** What to do **
All the data should be printed again exactly as written.

▶

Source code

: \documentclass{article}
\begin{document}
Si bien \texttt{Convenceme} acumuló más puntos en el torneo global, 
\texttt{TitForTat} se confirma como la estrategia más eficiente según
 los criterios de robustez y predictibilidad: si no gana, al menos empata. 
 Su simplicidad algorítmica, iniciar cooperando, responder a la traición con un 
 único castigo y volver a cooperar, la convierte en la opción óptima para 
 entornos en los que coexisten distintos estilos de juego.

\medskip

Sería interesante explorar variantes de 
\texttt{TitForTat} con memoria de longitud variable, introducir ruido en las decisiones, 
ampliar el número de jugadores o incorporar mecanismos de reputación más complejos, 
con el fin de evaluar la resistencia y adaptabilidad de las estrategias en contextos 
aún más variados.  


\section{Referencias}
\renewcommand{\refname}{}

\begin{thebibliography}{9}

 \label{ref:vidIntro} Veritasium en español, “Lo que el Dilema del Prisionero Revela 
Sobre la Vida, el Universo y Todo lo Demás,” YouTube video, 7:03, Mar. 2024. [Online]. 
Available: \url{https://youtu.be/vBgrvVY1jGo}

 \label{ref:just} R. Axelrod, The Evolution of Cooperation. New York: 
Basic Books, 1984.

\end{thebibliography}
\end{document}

◀

** Answer section **
Source code

: \documentclass{article}
\begin{document}
Si bien \texttt{Convenceme} acumuló más puntos en el torneo global, 
\texttt{TitForTat} se confirma como la estrategia más eficiente según
 los criterios de robustez y predictibilidad: si no gana, al menos empata. 
 Su simplicidad algorítmica, iniciar cooperando, responder a la traición con un 
 único castigo y volver a cooperar, la convierte en la opción óptima para 
 entornos en los que coexisten distintos estilos de juego.

\medskip

Sería interesante explorar variantes de 
\texttt{TitForTat} con memoria de longitud variable, introducir ruido en las decisiones, 
ampliar el número de jugadores o incorporar mecanismos de reputación más complejos, 
con el fin de evaluar la resistencia y adaptabilidad de las estrategias en contextos 
aún más variados.  


\section{Referencias}
\renewcommand{\refname}{}

\begin{thebibliography}{9}

 \label{ref:vidIntro} Veritasium en español, “Lo que el Dilema del Prisionero Revela 
Sobre la Vida, el Universo y Todo lo Demás,” YouTube video, 7:03, Mar. 2024. [Online]. 
Available: \url{https://youtu.be/vBgrvVY1jGo}

 \label{ref:just} R. Axelrod, The Evolution of Cooperation. New York: 
Basic Books, 1984.

\end{thebibliography}
\end{document}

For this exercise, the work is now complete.